-- Opening Marker --

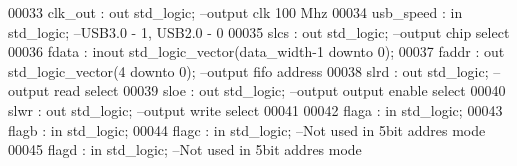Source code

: \begin{DoxyCode}
00033         \textcolor{vhdlchar}{clk_out}             \textcolor{vhdlchar}{:} \textcolor{keywordflow}{out} \textcolor{comment}{std\_logic};\textcolor{keyword}{                                    --output clk 100 Mhz }
00034         \textcolor{vhdlchar}{usb_speed}               \textcolor{vhdlchar}{:} \textcolor{keywordflow}{in} \textcolor{comment}{std\_logic};\textcolor{keyword}{                                 --USB3.0 - 1, USB2.0 - 0}
00035         \textcolor{vhdlchar}{slcs}                    \textcolor{vhdlchar}{:} \textcolor{keywordflow}{out} \textcolor{comment}{std\_logic};\textcolor{keyword}{                                    --output chip select}
00036         \textcolor{vhdlchar}{fdata}                   \textcolor{vhdlchar}{:} \textcolor{keywordflow}{inout} \textcolor{comment}{std\_logic\_vector}\textcolor{vhdlchar}{(}\textcolor{vhdlchar}{data_width}\textcolor{vhdlchar}{-}\textcolor{vhdllogic}{}\textcolor{vhdllogic}{1} \textcolor{keywordflow}{downto} \textcolor{vhdllogic}{}\textcolor{vhdllogic}{0}\textcolor{vhdlchar}{)};         
00037         \textcolor{vhdlchar}{faddr}                   \textcolor{vhdlchar}{:} \textcolor{keywordflow}{out} \textcolor{comment}{std\_logic\_vector}\textcolor{vhdlchar}{(}\textcolor{vhdllogic}{}\textcolor{vhdllogic}{4} \textcolor{keywordflow}{downto} \textcolor{vhdllogic}{}\textcolor{vhdllogic}{0}\textcolor{vhdlchar}{)};\textcolor{keyword}{         --output fifo address}
00038         \textcolor{vhdlchar}{slrd}                    \textcolor{vhdlchar}{:} \textcolor{keywordflow}{out} \textcolor{comment}{std\_logic};\textcolor{keyword}{                                    --output read select}
00039         \textcolor{vhdlchar}{sloe}                    \textcolor{vhdlchar}{:} \textcolor{keywordflow}{out} \textcolor{comment}{std\_logic};\textcolor{keyword}{                                    --output output enable
       select}
00040         \textcolor{vhdlchar}{slwr}                    \textcolor{vhdlchar}{:} \textcolor{keywordflow}{out} \textcolor{comment}{std\_logic};\textcolor{keyword}{                                    --output write select}
00041                     
00042       flaga                 : \textcolor{keywordflow}{in} \textcolor{comment}{std\_logic};                                
00043         flagb                   : \textcolor{keywordflow}{in} \textcolor{comment}{std\_logic};
00044       flagc                 : \textcolor{keywordflow}{in} \textcolor{comment}{std\_logic};                                 --Not used \textcolor{keywordflow}{in} 5bit addres mode
00045       flagd                 : \textcolor{keywordflow}{in} \textcolor{comment}{std\_logic};                                 --Not used \textcolor{keywordflow}{in} 5bit addres mode

\end{DoxyCode}
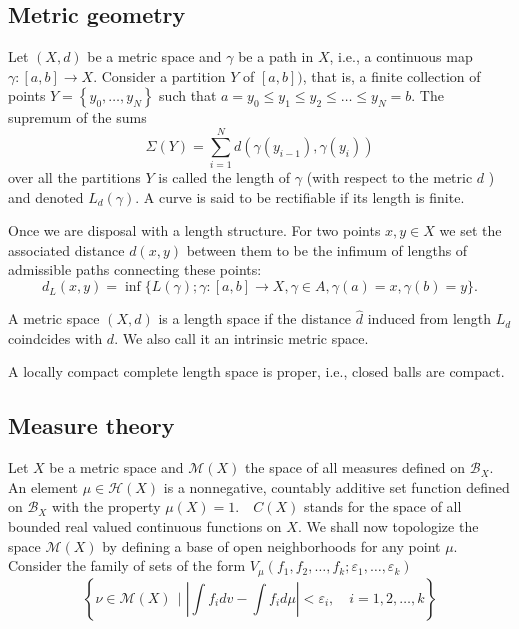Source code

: \subsection{Metric geometry}
\begin{defn}
	\label{defn:length_structure}
	Let \( ( X , d ) \) be a metric space and \( \gamma \) be a path in \( X \), i.e., a continuous map \( \gamma: [ a , b ] \rightarrow X \). Consider a partition \( Y \) of \( [ a , b ] )\), that is, a finite collection of points \( Y = \left\{ y _ { 0 } , \ldots , y _ { N } \right\} \) such that \( a = y _ { 0 } \leq y _ { 1 } \leq y _ { 2 } \leq \ldots \leq y _ { N } = b \). The supremum of the sums
	\[
		\Sigma ( Y ) = \sum _ { i = 1 } ^ { N } d \left( \gamma \left( y _ { i - 1 } \right) , \gamma \left( y _ { i } \right) \right)
	\]
	over all the partitions $Y$ is called the length of $\gamma$ (with respect to the metric $d$ ) and denoted $L_d (\gamma)$. A curve is said to be rectifiable if its length is finite.
\end{defn}

Once we are disposal with a length structure. For two points \( x , y \in X \) we set the associated distance \( d ( x , y ) \) between them to be the infimum of lengths of admissible paths connecting these points:
\[
	d _ { L } ( x , y ) = \inf \{ L ( \gamma ) ; \gamma: [ a , b ] \rightarrow X , \gamma \in A , \gamma ( a ) = x , \gamma ( b ) = y \}.
\]

\begin{defn}
	\label{defn:length_space}
	A metric space $(X,d)$ is a length space if the distance $\hat{d}$ induced from length $L_d$ coindcides with $d$. We also call it an intrinsic metric space.
\end{defn}

\begin{prop}
	A locally compact complete length space is proper, i.e., closed balls are compact.
\end{prop}


\subsection{Measure theory}

Let \( X \) be a metric space and \( \mathscr { M } ( X ) \) the space of all measures defined on \( \mathscr { B } _ { X } . \) An element \( \mu \in \mathscr { H } ( X ) \) is a nonnegative, countably additive set function defined on \( \mathscr { B } _ { X } \) with the property \( \mu ( X ) = 1 . \quad C ( X ) \) stands for the space of all bounded real valued continuous functions on \( X \). We shall now topologize the space \( \mathscr { M } ( X ) \) by defining a base of open neighborhoods for any point \( \mu . \) Consider the family of sets of the form
\( V _ { \mu } \left( f _ { 1 } , f _ { 2 } , \ldots , f _ { k } ; \varepsilon _ { 1 } , \ldots , \varepsilon _ { k } \right) \)
\[ \left\{\nu \in \mathscr { M } ( X ) \, \mid  \left| \int f _ { i } d v - \int f _ { i } d \mu \right| < \varepsilon _ { i } , \quad i = 1,2 , \ldots , k \right\} \]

-- Closing Marker --

> [Exercise]: Matching lines for the string "subsection": work out how many the records contain and write only the number.

> [Problem solution]: 2